Abstract

Qasr Serij lies near an old route running along the southern foot of the Jabal al-Qusayr between Mosul and Nisibis (cf. Wilkinson, 1990: 50–51, Route B; Wilkinson, 1993: 552). As the name suggests, the site comprises the partly standing remains of a church originally dedicated to St Sergius, a popular eastern saint (Fiey, 1961). It has been identified as the stone church said to have been founded between 559–75 by one Mar Ahudemmeh at a spot known as Ain Qenoye or Ain Qena (‘Spring of Reeds’) in the vicinity of Balad (Eski Mosul) (Fiey, 1958). Preliminary descriptions, accompanied by the first known photographs of the ruins, were made by Gerald Reitlinger (1938: 148–49) and Aurel Stein (finally published in 1985: i, 105–107, Pl. 31c) following their respective surveys of medieval and Roman sites in the Jazira during the wet spring of 1938 (see also Lloyd, 1938: 136, No. 15; Ibrahim, 1986: 74, Site 211).

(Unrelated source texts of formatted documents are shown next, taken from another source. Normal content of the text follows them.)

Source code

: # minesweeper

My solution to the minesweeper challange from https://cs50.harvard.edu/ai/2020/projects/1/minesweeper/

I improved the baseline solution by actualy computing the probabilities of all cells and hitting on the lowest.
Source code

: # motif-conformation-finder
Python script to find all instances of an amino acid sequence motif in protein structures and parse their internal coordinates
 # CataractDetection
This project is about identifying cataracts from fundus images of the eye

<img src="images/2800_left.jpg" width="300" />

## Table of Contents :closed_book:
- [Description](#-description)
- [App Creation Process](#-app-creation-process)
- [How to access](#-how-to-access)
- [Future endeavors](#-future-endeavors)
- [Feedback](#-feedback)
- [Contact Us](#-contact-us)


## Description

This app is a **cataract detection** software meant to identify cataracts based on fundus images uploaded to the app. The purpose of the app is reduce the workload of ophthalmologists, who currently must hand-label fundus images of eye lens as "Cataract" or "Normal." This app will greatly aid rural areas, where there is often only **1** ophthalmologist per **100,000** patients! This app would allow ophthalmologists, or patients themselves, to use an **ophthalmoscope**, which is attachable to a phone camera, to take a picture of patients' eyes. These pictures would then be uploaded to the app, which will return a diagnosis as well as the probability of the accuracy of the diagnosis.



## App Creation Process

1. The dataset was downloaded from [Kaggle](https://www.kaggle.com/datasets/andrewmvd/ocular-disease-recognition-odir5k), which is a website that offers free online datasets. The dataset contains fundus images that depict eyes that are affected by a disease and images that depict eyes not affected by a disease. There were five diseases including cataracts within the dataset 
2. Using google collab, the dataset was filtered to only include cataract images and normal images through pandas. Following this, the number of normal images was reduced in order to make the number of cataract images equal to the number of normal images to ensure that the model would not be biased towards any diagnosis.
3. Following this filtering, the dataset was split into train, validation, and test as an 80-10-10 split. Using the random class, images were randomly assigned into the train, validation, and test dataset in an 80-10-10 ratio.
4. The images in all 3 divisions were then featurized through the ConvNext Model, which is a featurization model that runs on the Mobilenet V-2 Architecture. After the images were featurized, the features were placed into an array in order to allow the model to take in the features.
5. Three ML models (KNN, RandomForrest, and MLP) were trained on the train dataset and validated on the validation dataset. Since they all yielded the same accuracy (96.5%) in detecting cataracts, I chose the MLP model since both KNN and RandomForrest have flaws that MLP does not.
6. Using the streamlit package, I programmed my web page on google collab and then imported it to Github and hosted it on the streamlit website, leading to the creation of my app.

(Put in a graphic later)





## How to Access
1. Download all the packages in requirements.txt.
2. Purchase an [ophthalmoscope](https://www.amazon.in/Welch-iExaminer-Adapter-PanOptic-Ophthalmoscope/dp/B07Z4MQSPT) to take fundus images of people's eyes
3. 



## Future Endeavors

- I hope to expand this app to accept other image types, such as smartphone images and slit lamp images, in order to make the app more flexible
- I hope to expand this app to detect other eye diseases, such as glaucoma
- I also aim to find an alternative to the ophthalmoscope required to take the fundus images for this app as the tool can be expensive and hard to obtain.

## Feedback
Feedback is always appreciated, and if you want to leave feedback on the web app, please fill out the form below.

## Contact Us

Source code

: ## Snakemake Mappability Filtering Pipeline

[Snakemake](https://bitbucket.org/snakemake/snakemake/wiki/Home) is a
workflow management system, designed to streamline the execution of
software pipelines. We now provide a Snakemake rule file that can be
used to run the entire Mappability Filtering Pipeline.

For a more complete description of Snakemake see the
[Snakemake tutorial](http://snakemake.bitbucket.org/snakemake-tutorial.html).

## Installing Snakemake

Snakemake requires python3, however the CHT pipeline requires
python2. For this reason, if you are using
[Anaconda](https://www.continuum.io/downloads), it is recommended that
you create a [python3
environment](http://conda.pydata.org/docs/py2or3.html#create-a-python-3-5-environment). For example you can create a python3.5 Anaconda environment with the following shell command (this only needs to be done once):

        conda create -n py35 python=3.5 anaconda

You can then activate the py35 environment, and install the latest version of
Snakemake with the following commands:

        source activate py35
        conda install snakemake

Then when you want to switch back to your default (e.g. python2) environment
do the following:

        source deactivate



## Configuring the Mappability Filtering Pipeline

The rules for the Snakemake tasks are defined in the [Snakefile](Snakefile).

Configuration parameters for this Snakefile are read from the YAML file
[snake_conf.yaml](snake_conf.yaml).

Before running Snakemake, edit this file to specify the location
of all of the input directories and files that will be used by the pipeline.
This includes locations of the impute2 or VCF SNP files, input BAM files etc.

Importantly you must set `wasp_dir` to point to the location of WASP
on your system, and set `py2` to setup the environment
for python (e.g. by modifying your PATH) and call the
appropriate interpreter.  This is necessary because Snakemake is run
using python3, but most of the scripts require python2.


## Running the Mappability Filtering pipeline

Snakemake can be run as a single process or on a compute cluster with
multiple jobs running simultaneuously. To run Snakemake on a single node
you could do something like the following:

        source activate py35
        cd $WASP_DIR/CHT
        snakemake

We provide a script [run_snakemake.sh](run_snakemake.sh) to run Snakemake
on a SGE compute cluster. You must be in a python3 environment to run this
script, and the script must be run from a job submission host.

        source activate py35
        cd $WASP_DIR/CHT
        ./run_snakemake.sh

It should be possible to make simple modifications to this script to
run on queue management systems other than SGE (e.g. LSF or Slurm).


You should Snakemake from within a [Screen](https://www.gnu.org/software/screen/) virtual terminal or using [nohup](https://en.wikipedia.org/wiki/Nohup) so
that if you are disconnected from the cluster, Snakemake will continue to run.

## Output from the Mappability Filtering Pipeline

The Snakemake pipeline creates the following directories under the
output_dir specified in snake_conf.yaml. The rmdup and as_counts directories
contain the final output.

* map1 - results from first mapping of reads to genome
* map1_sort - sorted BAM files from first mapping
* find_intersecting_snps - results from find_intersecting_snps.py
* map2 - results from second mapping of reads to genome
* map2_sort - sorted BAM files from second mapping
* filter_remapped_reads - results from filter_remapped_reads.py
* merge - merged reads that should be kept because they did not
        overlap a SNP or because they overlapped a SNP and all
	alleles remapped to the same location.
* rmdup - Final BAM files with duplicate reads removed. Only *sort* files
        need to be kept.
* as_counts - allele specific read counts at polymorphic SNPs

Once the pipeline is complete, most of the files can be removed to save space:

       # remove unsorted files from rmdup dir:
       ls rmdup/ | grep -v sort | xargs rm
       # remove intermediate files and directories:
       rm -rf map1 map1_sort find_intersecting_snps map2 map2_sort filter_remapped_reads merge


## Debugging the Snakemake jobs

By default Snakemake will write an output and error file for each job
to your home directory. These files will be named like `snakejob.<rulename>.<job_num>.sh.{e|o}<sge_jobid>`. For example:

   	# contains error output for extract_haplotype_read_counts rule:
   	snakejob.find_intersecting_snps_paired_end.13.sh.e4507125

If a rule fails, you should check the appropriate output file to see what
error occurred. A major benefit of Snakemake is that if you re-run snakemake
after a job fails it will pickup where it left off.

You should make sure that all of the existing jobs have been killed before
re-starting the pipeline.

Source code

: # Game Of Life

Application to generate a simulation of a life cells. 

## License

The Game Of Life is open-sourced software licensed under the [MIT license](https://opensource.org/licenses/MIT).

In his subsequent study of the still-unexcavated ruins, David Oates (1962; 1968: 106–17, Pl. XIII) drew architectural parallels with fifth century and later churches in North Syria. Recently, in a series of important articles on early church architecture, Okada (1990; 1991; 1992) has drawn attention to the contrast in plan and fittings of these basilica-type churches with Sasanian and Early Islamic churches in southern Mesopotamia, the Iraqi Western Desert and the Gulf.